*** Data section Section Begins ***

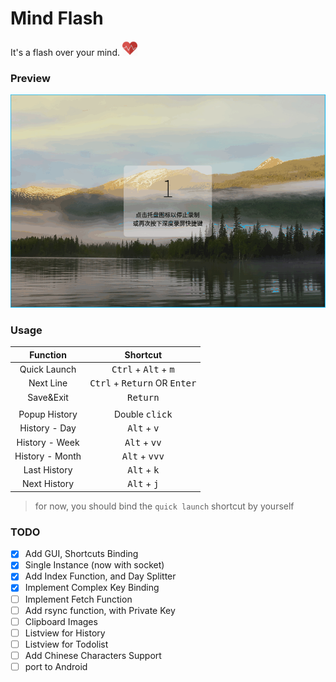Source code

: # Mind Flash

It's a flash over your mind. <img src="./icons/pulse_heart.png" width="24">

### Preview

![preview-00](./previews/preview-00.gif)

### Usage

|    Function     |                 Shortcut                 |
| :-------------: | :--------------------------------------: |
|  Quick Launch   | <kbd>Ctrl</kbd> + <kbd>Alt</kbd> + <kbd>m</kbd> |
|    Next Line    | <kbd>Ctrl</kbd> + <kbd>Return</kbd> OR <kbd>Enter</kbd> |
|    Save&Exit    |            <kbd>Return</kbd>             |
|                 |                                          |
|  Popup History  |         Double <kbd>click</kbd>          |
|  History - Day  | <kbd>Alt</kbd> + <kbd>v</kbd> |
| History - Week  | <kbd>Alt</kbd> + <kbd>vv</kbd> |
| History - Month | <kbd>Alt</kbd> + <kbd>vvv</kbd> |
|  Last History   | <kbd>Alt</kbd> + <kbd>k</kbd> |
|  Next History   | <kbd>Alt</kbd> + <kbd>j</kbd> |

> for now, you should bind the `quick launch` shortcut by yourself

### TODO

- [x] Add GUI, Shortcuts Binding
- [x] Single Instance (now with socket)
- [x] Add Index Function, and Day Splitter
- [x] Implement Complex Key Binding
- [ ] Implement Fetch Function
- [ ] Add rsync function, with Private Key
- [ ] Clipboard Images
- [ ] Listview for History
- [ ] Listview for Todolist
- [ ] Add Chinese Characters Support
- [ ] port to Android
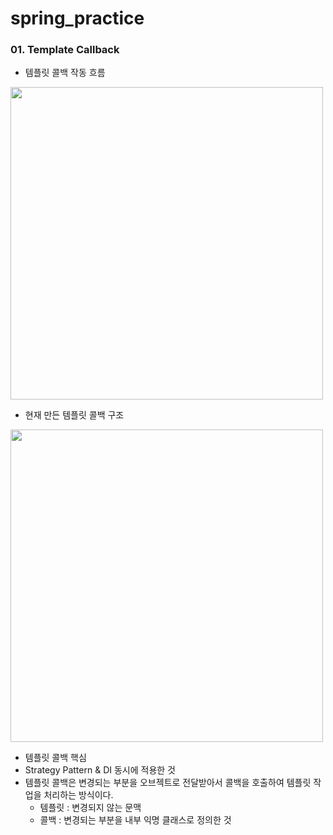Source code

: # spring_practice

### 01. Template Callback

- 템플릿 콜백 작동 흐름
<img src="https://github.com/user-attachments/assets/2dcd0626-42e7-4f92-b95e-8afea8a06b28" width="500" height="500"/>

- 현재 만든 템플릿 콜백 구조
<img src="https://github.com/user-attachments/assets/6e0108cd-1e4f-4ec4-b425-fe4600b39496" width="500" height="500"/>

- 템플릿 콜백 핵심
- Strategy Pattern & DI 동시에 적용한 것 
- 템플릿 콜백은 변경되는 부분을 오브젝트로 전달받아서 콜백을 호출하여 템플릿 작업을 처리하는 방식이다.
  - 템플릿 : 변경되지 않는 문맥
  - 콜백 : 변경되는 부분을 내부 익명 클래스로 정의한 것 


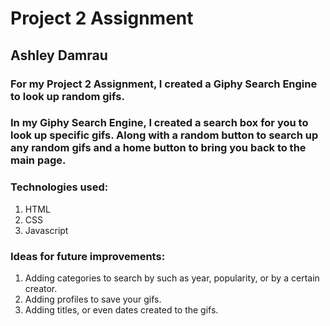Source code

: # Project 2 Assignment
## Ashley Damrau
### For my Project 2 Assignment, I created a Giphy Search Engine to look up random gifs.
### In my Giphy Search Engine, I created a search box for you to look up specific gifs. Along with a random button to search up any random gifs and a home button to bring you back to the main page.
### Technologies used:
1. HTML
2. CSS
3. Javascript
### Ideas for future improvements:
1. Adding categories to search by such as year, popularity, or by a certain creator.
2. Adding profiles to save your gifs.
3. Adding titles, or even dates created to the gifs.
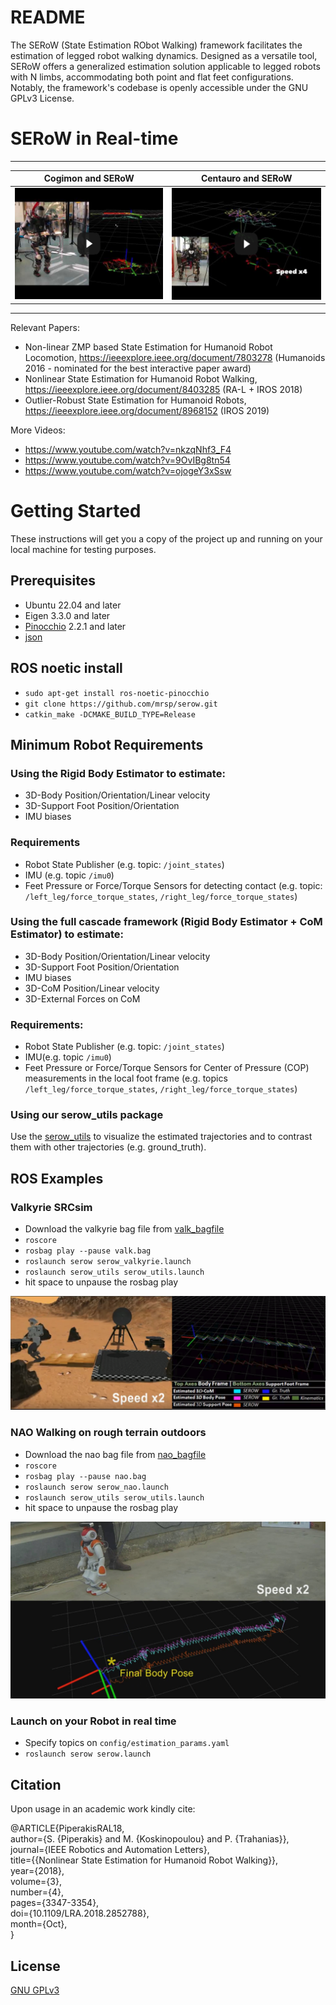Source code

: 

# README
The SERoW (State Estimation RObot Walking) framework facilitates the estimation of legged robot walking dynamics. Designed as a versatile tool, SERoW offers a generalized estimation solution applicable to legged robots with N limbs, accommodating both point and flat feet configurations. Notably, the framework's codebase is openly accessible under the GNU GPLv3 License.

# SERoW in Real-time
------------------------------------------------------------------ 

| Cogimon and SERoW  | Centauro and SERoW |
| ------------- | ------------- |
| [![YouTube Link](img/cogimon.png)  ](https://www.youtube.com/watch?v=MLmfgADDjj0)  | [![YouTube Link](img/centauro.png)  ](https://www.youtube.com/watch?v=cVWS8oopr_M) |

------------------------------------------------------------------ 

Relevant Papers:
* Non-linear ZMP based State Estimation for Humanoid Robot Locomotion, https://ieeexplore.ieee.org/document/7803278 (Humanoids 2016 - nominated for the best interactive paper award)
* Nonlinear State Estimation for Humanoid Robot Walking, https://ieeexplore.ieee.org/document/8403285 (RA-L + IROS 2018)
* Outlier-Robust State Estimation for Humanoid Robots, https://ieeexplore.ieee.org/document/8968152 (IROS 2019)

More Videos: 
* https://www.youtube.com/watch?v=nkzqNhf3_F4
* https://www.youtube.com/watch?v=9OvIBg8tn54
* https://www.youtube.com/watch?v=ojogeY3xSsw

# Getting Started
These instructions will get you a copy of the project up and running on your local machine for testing purposes.

## Prerequisites
* Ubuntu 22.04 and later
* Eigen 3.3.0 and later
* [Pinocchio](https://github.com/stack-of-tasks/pinocchio) 2.2.1 and later
* [json](https://github.com/nlohmann/json/tree/master)

## ROS noetic install
* `sudo apt-get install ros-noetic-pinocchio`
* `git clone https://github.com/mrsp/serow.git`
* `catkin_make -DCMAKE_BUILD_TYPE=Release` 

## Minimum Robot Requirements
### Using the Rigid Body Estimator to estimate: 
* 3D-Body Position/Orientation/Linear velocity
* 3D-Support Foot Position/Orientation
* IMU biases
### Requirements
* Robot State Publisher (e.g. topic: `/joint_states`)
* IMU (e.g. topic `/imu0`)
* Feet Pressure or Force/Torque Sensors for detecting contact (e.g. topic: `/left_leg/force_torque_states`, `/right_leg/force_torque_states`)

### Using the full cascade framework (Rigid Body Estimator + CoM Estimator) to estimate:
* 3D-Body Position/Orientation/Linear velocity
* 3D-Support Foot Position/Orientation
* IMU biases
* 3D-CoM Position/Linear velocity
* 3D-External Forces on CoM
### Requirements:
* Robot State Publisher (e.g. topic: `/joint_states`)
* IMU(e.g. topic `/imu0`)
* Feet Pressure or Force/Torque Sensors for Center of Pressure (COP) measurements in the local foot frame (e.g. topics `/left_leg/force_torque_states`, `/right_leg/force_torque_states`)

### Using our serow_utils package
Use the [serow_utils](https://github.com/mrsp/serow_utils) to visualize the estimated trajectories and to contrast them with other trajectories (e.g. ground_truth).

## ROS Examples
### Valkyrie SRCsim
* Download the valkyrie bag file from [valk_bagfile](http://users.ics.forth.gr/~spiperakis/valk.bag)
* `roscore`
* `rosbag play --pause valk.bag`
* `roslaunch serow serow_valkyrie.launch`
* `roslaunch serow_utils serow_utils.launch`
* hit space to unpause the rosbag play

![valk](img/valk.png)
### NAO Walking on rough terrain outdoors
* Download the nao bag file from [nao_bagfile](http://users.ics.forth.gr/~spiperakis/nao.bag)
* `roscore`
* `rosbag play --pause nao.bag`
* `roslaunch serow serow_nao.launch`
* `roslaunch serow_utils serow_utils.launch`
* hit space to unpause the rosbag play

![nao](img/nao.jpg)
### Launch on your Robot in real time
* Specify topics on `config/estimation_params.yaml`
* `roslaunch serow serow.launch`

## Citation
Upon usage in an academic work kindly cite: <br/>

@ARTICLE{PiperakisRAL18, <br/>
    author={S. {Piperakis} and M. {Koskinopoulou} and P. {Trahanias}}, <br/>
    journal={IEEE Robotics and Automation Letters}, <br/>
    title={{Nonlinear State Estimation for Humanoid Robot Walking}}, <br/>
    year={2018}, <br/>
    volume={3}, <br/>
    number={4}, <br/>
    pages={3347-3354}, <br/>
    doi={10.1109/LRA.2018.2852788}, <br/>
    month={Oct},<br/>
}<br/>

## License
[GNU GPLv3](LICENSE) 

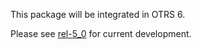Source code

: This package will be integrated in OTRS 6.

Please see [rel-5_0](https://github.com/OTRS/OTRSAppointmentCalendar/tree/rel-5_0) for current development.
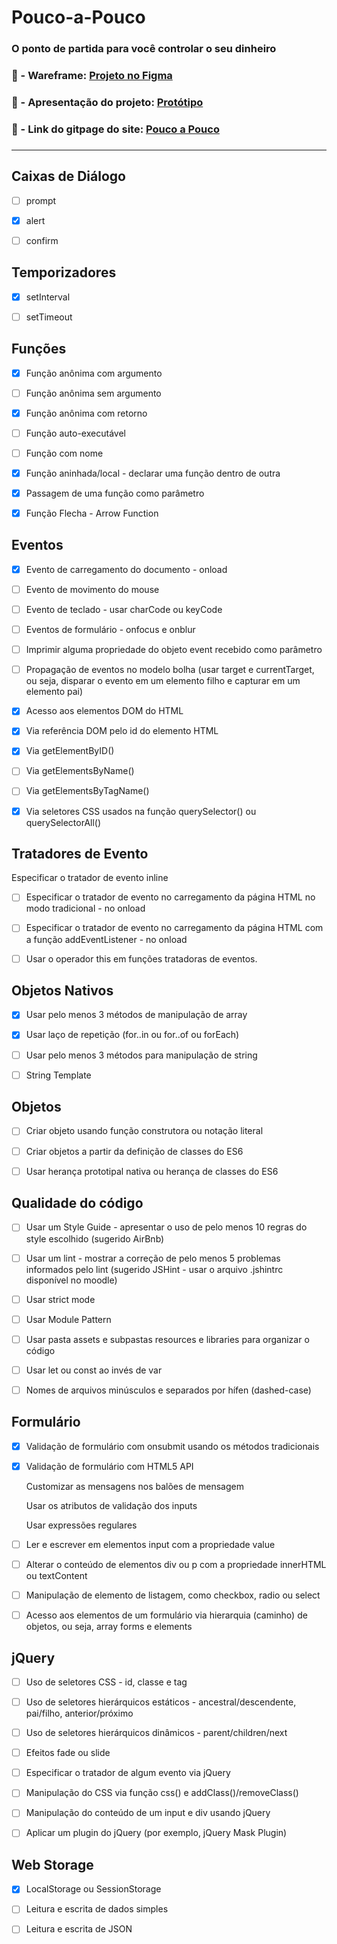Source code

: # Pouco-a-Pouco
### O ponto de partida para você controlar o seu dinheiro

### 🚀 -  Wareframe: [Projeto no Figma](https://www.figma.com/file/Me3UIIa4FdwBvdFWZpGQ5J/Pouco-a-Pouco?node-id=2%3A62)

### 🚀 - Apresentação do projeto: [Protótipo](https://www.figma.com/proto/Me3UIIa4FdwBvdFWZpGQ5J/Pouco-a-Pouco?node-id=2%3A62&scaling=scale-down-width&page-id=0%3A1&starting-point-node-id=2%3A62)

### 🚀 - Link do gitpage do site: [Pouco a Pouco](https://klsio22.github.io/pouco-a-pouco/)

### 

---------------------

## Caixas de Diálogo 

- [ ] prompt

- [x] alert

- [ ] confirm

## Temporizadores

- [x] setInterval

- [ ] setTimeout

## Funções

- [x] Função anônima com argumento

- [ ] Função anônima sem argumento

- [x] Função anônima com retorno

- [ ] Função auto-executável

- [ ] Função com nome

- [x] Função aninhada/local - declarar uma função dentro de outra

- [x] Passagem de uma função como parâmetro

- [x] Função Flecha - Arrow Function

## Eventos

- [x] Evento de carregamento do documento - onload

- [ ] Evento de movimento do mouse

- [ ] Evento de teclado - usar charCode ou keyCode

- [ ] Eventos de formulário - onfocus e onblur

- [ ] Imprimir alguma propriedade do objeto event recebido como parâmetro

- [ ] Propagação de eventos no modelo bolha (usar target e currentTarget, ou seja, disparar o evento em um elemento filho e capturar em um elemento pai)

  

- [x] Acesso aos elementos DOM do HTML

- [x] Via referência DOM pelo id do elemento HTML

- [x] Via getElementByID()

- [ ] Via getElementsByName()

- [ ] Via getElementsByTagName()

- [x] Via seletores CSS usados na função querySelector() ou querySelectorAll()

## Tratadores de Evento

 Especificar o tratador de evento inline

- [ ] Especificar o tratador de evento no carregamento da página HTML no modo tradicional - no onload

- [ ] Especificar o tratador de evento no carregamento da página HTML com a função addEventListener - no onload

- [ ] Usar o operador this em funções tratadoras de eventos.

## Objetos Nativos

- [x] Usar pelo menos 3 métodos de manipulação de array

- [x] Usar laço de repetição (for..in ou for..of ou forEach)

- [ ] Usar pelo menos 3 métodos para manipulação de string

- [ ] String Template

## Objetos

- [ ] Criar objeto usando função construtora ou notação literal

- [ ] Criar objetos a partir da definição de classes do ES6

- [ ] Usar herança prototipal nativa ou herança de classes do ES6

## Qualidade do código

- [ ] Usar um Style Guide - apresentar o uso de pelo menos 10 regras do style escolhido (sugerido AirBnb)

- [ ] Usar um lint - mostrar a correção de pelo menos 5 problemas informados pelo lint (sugerido JSHint - usar o arquivo .jshintrc disponível no moodle)

- [ ] Usar strict mode

- [ ] Usar Module Pattern

- [ ] Usar pasta assets e subpastas resources e libraries para organizar o código

- [ ] Usar let ou const ao invés de var

- [ ] Nomes de arquivos minúsculos e separados por hífen (dashed-case)

## Formulário

- [x] Validação de formulário com onsubmit usando os métodos tradicionais

- [x] Validação de formulário com HTML5 API

  Customizar as mensagens nos balões de mensagem

  Usar os atributos de validação dos inputs

  Usar expressões regulares

- [ ] Ler e escrever em elementos input com a propriedade value

- [ ] Alterar o conteúdo de elementos div ou p com a propriedade innerHTML ou textContent

- [ ] Manipulação de elemento de listagem, como checkbox, radio ou select

- [ ] Acesso aos elementos de um formulário via hierarquia (caminho) de objetos, ou seja, array forms e elements

## jQuery

- [ ] Uso de seletores CSS - id, classe e tag

- [ ] Uso de seletores hierárquicos estáticos - ancestral/descendente, pai/filho, anterior/próximo

- [ ] Uso de seletores hierárquicos dinâmicos - parent/children/next

- [ ] Efeitos fade ou slide

- [ ] Especificar o tratador de algum evento via jQuery

- [ ] Manipulação do CSS via função css() e addClass()/removeClass()

- [ ] Manipulação do conteúdo de um input e div usando jQuery

- [ ] Aplicar um plugin do jQuery (por exemplo, jQuery Mask Plugin)

## Web Storage

- [x] LocalStorage ou SessionStorage

- [ ] Leitura e escrita de dados simples

- [ ] Leitura e escrita de JSON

*** Data section Section Ends ***

Aim of the task
In the data above, start at the line that has "These instructions will", stop after the line that has "Download the valkyrie", and print every line in between exactly as it stands.

Result
These instructions will get you a copy of the project up and running on your local machine for testing purposes.

## Prerequisites
* Ubuntu 22.04 and later
* Eigen 3.3.0 and later
* [Pinocchio](https://github.com/stack-of-tasks/pinocchio) 2.2.1 and later
* [json](https://github.com/nlohmann/json/tree/master)

## ROS noetic install
* `sudo apt-get install ros-noetic-pinocchio`
* `git clone https://github.com/mrsp/serow.git`
* `catkin_make -DCMAKE_BUILD_TYPE=Release` 

## Minimum Robot Requirements
### Using the Rigid Body Estimator to estimate: 
* 3D-Body Position/Orientation/Linear velocity
* 3D-Support Foot Position/Orientation
* IMU biases
### Requirements
* Robot State Publisher (e.g. topic: `/joint_states`)
* IMU (e.g. topic `/imu0`)
* Feet Pressure or Force/Torque Sensors for detecting contact (e.g. topic: `/left_leg/force_torque_states`, `/right_leg/force_torque_states`)

### Using the full cascade framework (Rigid Body Estimator + CoM Estimator) to estimate:
* 3D-Body Position/Orientation/Linear velocity
* 3D-Support Foot Position/Orientation
* IMU biases
* 3D-CoM Position/Linear velocity
* 3D-External Forces on CoM
### Requirements:
* Robot State Publisher (e.g. topic: `/joint_states`)
* IMU(e.g. topic `/imu0`)
* Feet Pressure or Force/Torque Sensors for Center of Pressure (COP) measurements in the local foot frame (e.g. topics `/left_leg/force_torque_states`, `/right_leg/force_torque_states`)

### Using our serow_utils package
Use the [serow_utils](https://github.com/mrsp/serow_utils) to visualize the estimated trajectories and to contrast them with other trajectories (e.g. ground_truth).

## ROS Examples
### Valkyrie SRCsim
* Download the valkyrie bag file from [valk_bagfile](http://users.ics.forth.gr/~spiperakis/valk.bag)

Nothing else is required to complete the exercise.